[Brief] Lines with "investigative": please show every one of them from the listing below.

[Given data]
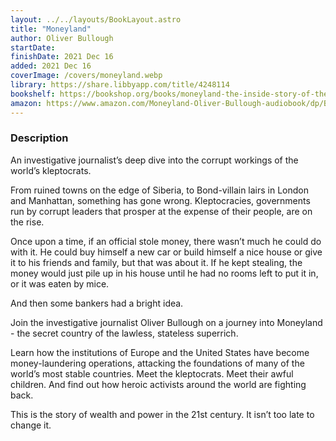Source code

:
 ```yaml
---
layout: ../../layouts/BookLayout.astro
title: "Moneyland"
author: Oliver Bullough
startDate:
finishDate: 2021 Dec 16
added: 2021 Dec 16
coverImage: /covers/moneyland.webp
library: https://share.libbyapp.com/title/4248114
bookshelf: https://bookshop.org/books/moneyland-the-inside-story-of-the-crooks-and-kleptocrats-who-rule-the-world/9781250621467
amazon: https://www.amazon.com/Moneyland-Oliver-Bullough-audiobook/dp/B07PH2C912/
---
```


### Description
An investigative journalist’s deep dive into the corrupt workings of the world’s kleptocrats.

From ruined towns on the edge of Siberia, to Bond-villain lairs in London and Manhattan, something has gone wrong. Kleptocracies, governments run by corrupt leaders that prosper at the expense of their people, are on the rise.

Once upon a time, if an official stole money, there wasn’t much he could do with it. He could buy himself a new car or build himself a nice house or give it to his friends and family, but that was about it. If he kept stealing, the money would just pile up in his house until he had no rooms left to put it in, or it was eaten by mice.

And then some bankers had a bright idea.

Join the investigative journalist Oliver Bullough on a journey into Moneyland - the secret country of the lawless, stateless superrich.

Learn how the institutions of Europe and the United States have become money-laundering operations, attacking the foundations of many of the world’s most stable countries. Meet the kleptocrats. Meet their awful children. And find out how heroic activists around the world are fighting back.

This is the story of wealth and power in the 21st century. It isn’t too late to change it.

<!-- ### Notes & Highlights -->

[Result]
An investigative journalist’s deep dive into the corrupt workings of the world’s kleptocrats.
Join the investigative journalist Oliver Bullough on a journey into Moneyland - the secret country of the lawless, stateless superrich.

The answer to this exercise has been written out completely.